* WHAT IS REQUIRED
Copy the entries word for word. Keep the pictures out.
START PROVIDED RECORDS
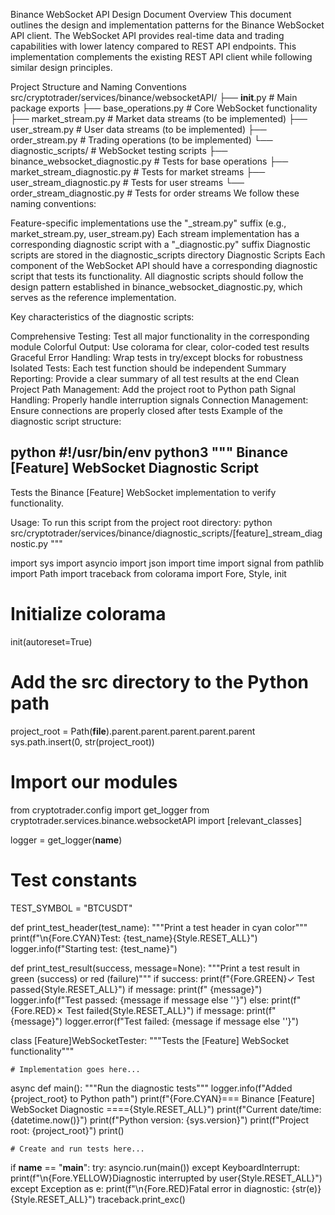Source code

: Binance WebSocket API Design Document
Overview
This document outlines the design and implementation patterns for the Binance WebSocket API client. The WebSocket API provides real-time data and trading capabilities with lower latency compared to REST API endpoints. This implementation complements the existing REST API client while following similar design principles.

Project Structure and Naming Conventions
src/cryptotrader/services/binance/websocketAPI/
├── __init__.py                        # Main package exports
├── base_operations.py                 # Core WebSocket functionality
├── market_stream.py                   # Market data streams (to be implemented)
├── user_stream.py                     # User data streams (to be implemented)
├── order_stream.py                    # Trading operations (to be implemented)
└── diagnostic_scripts/                # WebSocket testing scripts
    ├── binance_websocket_diagnostic.py     # Tests for base operations
    ├── market_stream_diagnostic.py         # Tests for market streams
    ├── user_stream_diagnostic.py           # Tests for user streams
    └── order_stream_diagnostic.py          # Tests for order streams
We follow these naming conventions:

Feature-specific implementations use the "_stream.py" suffix (e.g., market_stream.py, user_stream.py)
Each stream implementation has a corresponding diagnostic script with a "_diagnostic.py" suffix
Diagnostic scripts are stored in the diagnostic_scripts directory
Diagnostic Scripts
Each component of the WebSocket API should have a corresponding diagnostic script that tests its functionality. All diagnostic scripts should follow the design pattern established in binance_websocket_diagnostic.py, which serves as the reference implementation.

Key characteristics of the diagnostic scripts:

Comprehensive Testing: Test all major functionality in the corresponding module
Colorful Output: Use colorama for clear, color-coded test results
Graceful Error Handling: Wrap tests in try/except blocks for robustness
Isolated Tests: Each test function should be independent
Summary Reporting: Provide a clear summary of all test results at the end
Clean Project Path Management: Add the project root to Python path
Signal Handling: Properly handle interruption signals
Connection Management: Ensure connections are properly closed after tests
Example of the diagnostic script structure:

python
#!/usr/bin/env python3
"""
Binance [Feature] WebSocket Diagnostic Script
---------------------------------------------
Tests the Binance [Feature] WebSocket implementation to verify functionality.

Usage:
    To run this script from the project root directory:
    python src/cryptotrader/services/binance/diagnostic_scripts/[feature]_stream_diagnostic.py
"""

import sys
import asyncio
import json
import time
import signal
from pathlib import Path
import traceback
from colorama import Fore, Style, init

# Initialize colorama
init(autoreset=True)

# Add the src directory to the Python path
project_root = Path(__file__).parent.parent.parent.parent.parent
sys.path.insert(0, str(project_root))

# Import our modules
from cryptotrader.config import get_logger
from cryptotrader.services.binance.websocketAPI import [relevant_classes]

logger = get_logger(__name__)

# Test constants
TEST_SYMBOL = "BTCUSDT"

def print_test_header(test_name):
    """Print a test header in cyan color"""
    print(f"\n{Fore.CYAN}Test: {test_name}{Style.RESET_ALL}")
    logger.info(f"Starting test: {test_name}")

def print_test_result(success, message=None):
    """Print a test result in green (success) or red (failure)"""
    if success:
        print(f"{Fore.GREEN}✓ Test passed{Style.RESET_ALL}")
        if message:
            print(f"  {message}")
        logger.info(f"Test passed: {message if message else ''}")
    else:
        print(f"{Fore.RED}✗ Test failed{Style.RESET_ALL}")
        if message:
            print(f"  {message}")
        logger.error(f"Test failed: {message if message else ''}")

class [Feature]WebSocketTester:
    """Tests the [Feature] WebSocket functionality"""
    
    # Implementation goes here...

async def main():
    """Run the diagnostic tests"""
    logger.info(f"Added {project_root} to Python path")
    print(f"{Fore.CYAN}=== Binance [Feature] WebSocket Diagnostic ===={Style.RESET_ALL}")
    print(f"Current date/time: {datetime.now()}")
    print(f"Python version: {sys.version}")
    print(f"Project root: {project_root}")
    print()
    
    # Create and run tests here...

if __name__ == "__main__":
    try:
        asyncio.run(main())
    except KeyboardInterrupt:
        print(f"\n{Fore.YELLOW}Diagnostic interrupted by user{Style.RESET_ALL}")
    except Exception as e:
        print(f"\n{Fore.RED}Fatal error in diagnostic: {str(e)}{Style.RESET_ALL}")
        traceback.print_exc()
END PROVIDED RECORDS
* FINAL ANSWER
Source code

: Binance WebSocket API Design Document
Overview
This document outlines the design and implementation patterns for the Binance WebSocket API client. The WebSocket API provides real-time data and trading capabilities with lower latency compared to REST API endpoints. This implementation complements the existing REST API client while following similar design principles.

Project Structure and Naming Conventions
src/cryptotrader/services/binance/websocketAPI/
├── __init__.py                        # Main package exports
├── base_operations.py                 # Core WebSocket functionality
├── market_stream.py                   # Market data streams (to be implemented)
├── user_stream.py                     # User data streams (to be implemented)
├── order_stream.py                    # Trading operations (to be implemented)
└── diagnostic_scripts/                # WebSocket testing scripts
    ├── binance_websocket_diagnostic.py     # Tests for base operations
    ├── market_stream_diagnostic.py         # Tests for market streams
    ├── user_stream_diagnostic.py           # Tests for user streams
    └── order_stream_diagnostic.py          # Tests for order streams
We follow these naming conventions:

Feature-specific implementations use the "_stream.py" suffix (e.g., market_stream.py, user_stream.py)
Each stream implementation has a corresponding diagnostic script with a "_diagnostic.py" suffix
Diagnostic scripts are stored in the diagnostic_scripts directory
Diagnostic Scripts
Each component of the WebSocket API should have a corresponding diagnostic script that tests its functionality. All diagnostic scripts should follow the design pattern established in binance_websocket_diagnostic.py, which serves as the reference implementation.

Key characteristics of the diagnostic scripts:

Comprehensive Testing: Test all major functionality in the corresponding module
Colorful Output: Use colorama for clear, color-coded test results
Graceful Error Handling: Wrap tests in try/except blocks for robustness
Isolated Tests: Each test function should be independent
Summary Reporting: Provide a clear summary of all test results at the end
Clean Project Path Management: Add the project root to Python path
Signal Handling: Properly handle interruption signals
Connection Management: Ensure connections are properly closed after tests
Example of the diagnostic script structure:

python
#!/usr/bin/env python3
"""
Binance [Feature] WebSocket Diagnostic Script
---------------------------------------------
Tests the Binance [Feature] WebSocket implementation to verify functionality.

Usage:
    To run this script from the project root directory:
    python src/cryptotrader/services/binance/diagnostic_scripts/[feature]_stream_diagnostic.py
"""

import sys
import asyncio
import json
import time
import signal
from pathlib import Path
import traceback
from colorama import Fore, Style, init

# Initialize colorama
init(autoreset=True)

# Add the src directory to the Python path
project_root = Path(__file__).parent.parent.parent.parent.parent
sys.path.insert(0, str(project_root))

# Import our modules
from cryptotrader.config import get_logger
from cryptotrader.services.binance.websocketAPI import [relevant_classes]

logger = get_logger(__name__)

# Test constants
TEST_SYMBOL = "BTCUSDT"

def print_test_header(test_name):
    """Print a test header in cyan color"""
    print(f"\n{Fore.CYAN}Test: {test_name}{Style.RESET_ALL}")
    logger.info(f"Starting test: {test_name}")

def print_test_result(success, message=None):
    """Print a test result in green (success) or red (failure)"""
    if success:
        print(f"{Fore.GREEN}✓ Test passed{Style.RESET_ALL}")
        if message:
            print(f"  {message}")
        logger.info(f"Test passed: {message if message else ''}")
    else:
        print(f"{Fore.RED}✗ Test failed{Style.RESET_ALL}")
        if message:
            print(f"  {message}")
        logger.error(f"Test failed: {message if message else ''}")

class [Feature]WebSocketTester:
    """Tests the [Feature] WebSocket functionality"""
    
    # Implementation goes here...

async def main():
    """Run the diagnostic tests"""
    logger.info(f"Added {project_root} to Python path")
    print(f"{Fore.CYAN}=== Binance [Feature] WebSocket Diagnostic ===={Style.RESET_ALL}")
    print(f"Current date/time: {datetime.now()}")
    print(f"Python version: {sys.version}")
    print(f"Project root: {project_root}")
    print()
    
    # Create and run tests here...

if __name__ == "__main__":
    try:
        asyncio.run(main())
    except KeyboardInterrupt:
        print(f"\n{Fore.YELLOW}Diagnostic interrupted by user{Style.RESET_ALL}")
    except Exception as e:
        print(f"\n{Fore.RED}Fatal error in diagnostic: {str(e)}{Style.RESET_ALL}")
        traceback.print_exc()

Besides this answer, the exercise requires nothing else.